We encounter Kevin Lygo in an irrepressibly buoyant mood. Put it to him that these haven't exactly been the happiest few months in the broadcaster's history and he responds with robust good humour. Actually, he counters, you could argue that it is enjoying something of a golden age.
'We are Channel of the Year (recognised as such at the Edinburgh Television Festival in 2006),' he points out. 'We've won more awards (recently) than any other channel and we've just won an Oscar for The Last King of Scotland. This is a positive time for Channel 4 at a time when TV in general has been under such scrutiny.'
He's particularly tickled, for instance, that Al Gore, the renowned eco-warrior, seems so intimately aware of Channel 4's recent climate change polemic, The Great Global Warming Swindle, and has been responding to its conclusions in recent interviews.

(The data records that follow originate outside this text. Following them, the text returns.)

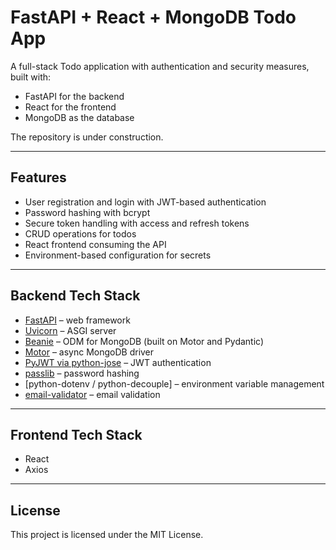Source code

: # FastAPI + React + MongoDB Todo App

A full-stack Todo application with authentication and security measures, built with:

* FastAPI for the backend
* React for the frontend
* MongoDB as the database

The repository is under construction.

---

## Features

* User registration and login with JWT-based authentication
* Password hashing with bcrypt
* Secure token handling with access and refresh tokens
* CRUD operations for todos
* React frontend consuming the API
* Environment-based configuration for secrets

---

## Backend Tech Stack

* [FastAPI](https://fastapi.tiangolo.com/) – web framework
* [Uvicorn](https://www.uvicorn.org/) – ASGI server
* [Beanie](https://roman-right.github.io/beanie/) – ODM for MongoDB (built on Motor and Pydantic)
* [Motor](https://motor.readthedocs.io/) – async MongoDB driver
* [PyJWT via python-jose](https://python-jose.readthedocs.io/) – JWT authentication
* [passlib](https://passlib.readthedocs.io/) – password hashing
* [python-dotenv / python-decouple] – environment variable management
* [email-validator](https://pypi.org/project/email-validator/) – email validation

---

## Frontend Tech Stack

* React
* Axios

---

## License

This project is licensed under the MIT License.
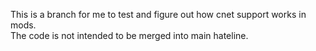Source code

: This is a branch for me to test and figure out how cnet support works in mods.  
The code is not intended to be merged into main hateline.
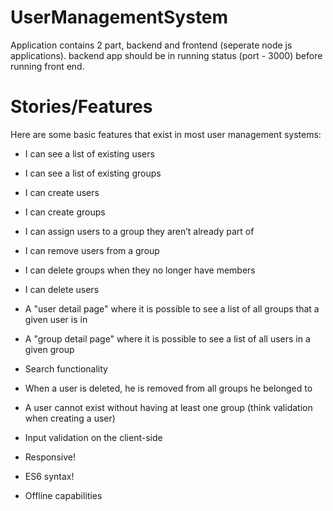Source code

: # UserManagementSystem

Application contains 2 part, backend and frontend (seperate node js applications). backend app should be in running status (port - 3000) before running front end.

# Stories/Features

Here are some basic features that exist in most user management systems:

- I can see a list of existing users

- I can see a list of existing groups

- I can create users

- I can create groups

- I can assign users to a group they aren’t already part of

- I can remove users from a group

- I can delete groups when they no longer have members

- I can delete users

- A "user detail page" where it is possible to see a list of all groups that a given user is in

- A "group detail page" where it is possible to see a list of all users in a given group

- Search functionality

- When a user is deleted, he is removed from all groups he belonged to

- A user cannot exist without having at least one group (think validation when creating a user)

- Input validation on the client-side

- Responsive!

- ES6 syntax!

- Offline capabilities
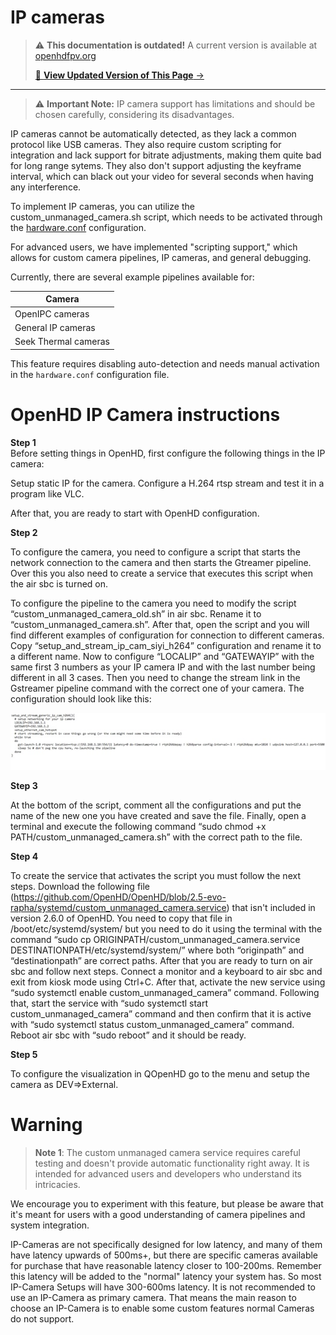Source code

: # IP cameras

<!-- LEGACY DOCUMENTATION NOTICE -->
> ⚠️ **This documentation is outdated!** A current version is available at [openhdfpv.org](https://openhdfpv.org)
> 
> [📖 **View Updated Version of This Page** →](https://openhdfpv.org)

---


> :warning: **Important Note:** IP camera support has limitations and should be chosen carefully, considering its disadvantages.

IP cameras cannot be automatically detected, as they lack a common protocol like USB cameras. They also require custom scripting for integration and lack support for bitrate adjustments, making them quite bad for long range sytems. They also don't support adjusting the keyframe interval, which can black out your video for several seconds when having any interference.

To implement IP cameras, you can utilize the custom_unmanaged_camera.sh script, which needs to be activated through the [hardware.conf](../hardware.conf.md) configuration.

For advanced users, we have implemented "scripting support," which allows for custom camera pipelines, IP cameras, and general debugging.

Currently, there are several example pipelines available for:

| Camera                |
| --------------------- |
| OpenIPC cameras       |
| General IP cameras    |
| Seek Thermal cameras  |

This feature requires disabling auto-detection and needs manual activation in the `hardware.conf` configuration file.

# OpenHD IP Camera instructions

**Step 1**  
Before setting things in OpenHD, first configure the following things in the IP camera:

Setup static IP for the camera.
Configure a H.264 rtsp stream and test it in a program like VLC.

After that, you are ready to start with OpenHD configuration.

**Step 2** 

To configure the camera, you need to configure a script that starts the network connection to the camera and then starts the Gtreamer pipeline. Over this you also need to create a service that executes this script when the air sbc is turned on.

To configure the pipeline to the camera you need to modify the script “custom_unmanaged_camera_old.sh” in air sbc. Rename it to “custom_unmanaged_camera.sh”. After that, open the script and you will find different examples of configuration for connection to different cameras. Copy “setup_and_stream_ip_cam_siyi_h264” configuration and rename it to a different name. Now to configure “LOCALIP” and “GATEWAYIP” with the same first 3 numbers as your IP camera IP and with the last number being different in all 3 cases. Then you need to change the stream link in the Gstreamer pipeline command with the correct one of your camera. The configuration should look like this:

![IP example](../../.gitbook/assets/IP_example.jpg)

**Step 3** 

At the bottom of the script, comment all the configurations and put the name of the new one you have created and save the file. Finally, open a terminal and execute the following command “sudo chmod +x PATH/custom_unmanaged_camera.sh” with the correct path to the file.

**Step 4** 

To create the service that activates the script you must follow the next steps. Download the following file (https://github.com/OpenHD/OpenHD/blob/2.5-evo-rapha/systemd/custom_unmanaged_camera.service) that isn't included in version 2.6.0 of OpenHD. You need to copy that file in /boot/etc/systemd/system/ but you need to do it using the terminal with the command “sudo cp ORIGINPATH/custom_unmanaged_camera.service DESTINATIONPATH/etc/systemd/system/” where both “originpath” and “destinationpath” are correct paths. After that you are ready to turn on air sbc and follow next steps. Connect a monitor and a keyboard to air sbc and exit from kiosk mode using Ctrl+C. After that, activate the new service using “sudo systemctl enable custom_unmanaged_camera” command. Following that, start the service with “sudo systemctl start custom_unmanaged_camera” command and then confirm that it is active with “sudo systemctl status custom_unmanaged_camera” command. Reboot air sbc with “sudo reboot” and it should be ready.

**Step 5** 

To configure the visualization in QOpenHD go to the menu and setup the camera as DEV=>External.

# Warning

> **Note 1**: The custom unmanaged camera service requires careful testing and doesn't provide automatic functionality right away. It is intended for advanced users and developers who understand its intricacies.

We encourage you to experiment with this feature, but please be aware that it's meant for users with a good understanding of camera pipelines and system integration.



IP-Cameras are not specifically designed for low latency, and many of them have latency upwards of 500ms+, but there are specific cameras available for purchase that have reasonable latency closer to 100-200ms. Remember this latency will be added to the "normal" latency your system has. So most IP-Camera Setups will have 300-600ms latency. It is not recommended to use an IP-Camera as primary camera.
That means the main reason to choose an IP-Camera is to enable some custom features normal Cameras do not support.
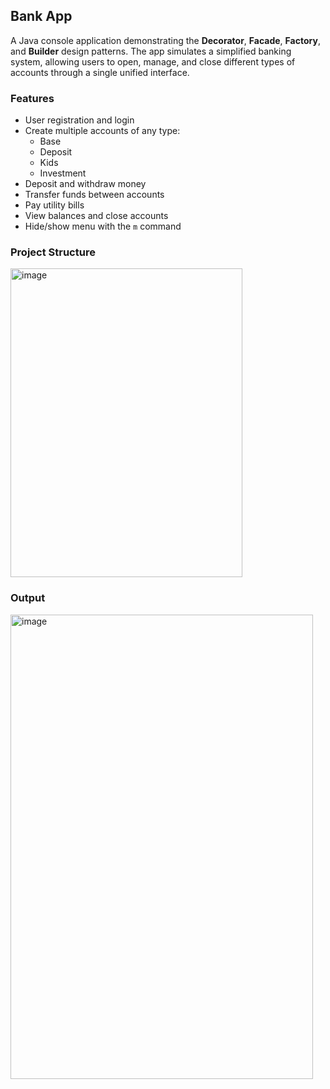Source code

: ## Bank App

A Java console application demonstrating the **Decorator**, **Facade**, **Factory**, and **Builder** design patterns.
The app simulates a simplified banking system, allowing users to open, manage, and close different types of accounts through a single unified interface.


### Features
* User registration and login
* Create multiple accounts of any type:
  * Base
  * Deposit
  * Kids
  * Investment
* Deposit and withdraw money
* Transfer funds between accounts
* Pay utility bills
* View balances and close accounts
* Hide/show menu with the `m` command

### Project Structure

<img width="371" height="494" alt="image" src="https://github.com/user-attachments/assets/88a44b5d-f5a0-4d87-8377-078f16cb7733" />


### Output
<img width="484" height="743" alt="image" src="https://github.com/user-attachments/assets/abfbec54-7036-4f2c-aa38-643f105c5d46" />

Yes, Lygo is in buoyant mood, but he's also, noticeably, relaxed Suitably so, you might argue. In a year seemingly littered by anniversaries and landmarks, it's perhaps appropriate that Lygo has entered a new phase of his career. He will be 50 in September; Channel 4, the great love of his working life, will be 25 in November; and five, the mistress with which he had a racy, but ultimately unsatisfying, affair, has just celebrated its first decade.
So what better time could there be for him to move upstairs in the hierarchy? With the arrival of Julian Bellamy, currently the controller of BBC3, to take the reins at Channel 4's flagship channel, Lygo will make the step up to become the group's director of television and content, with the controllers of individual channels reporting to him. That includes Bellamy, plus Danny Cohen, the head of E4, and Peter Dale, the head of More 4.
The flagship channel is where the action is, however, and there's no doubting who the new programming star is within the organisation. These situations tend to favour the young pretender. Bellamy will no doubt receive all the credit and plaudits for daring successes, while Lygo will have to carry the can for embarrassing mishaps such as the racism row which surrounded Celebrity Big Brother this year.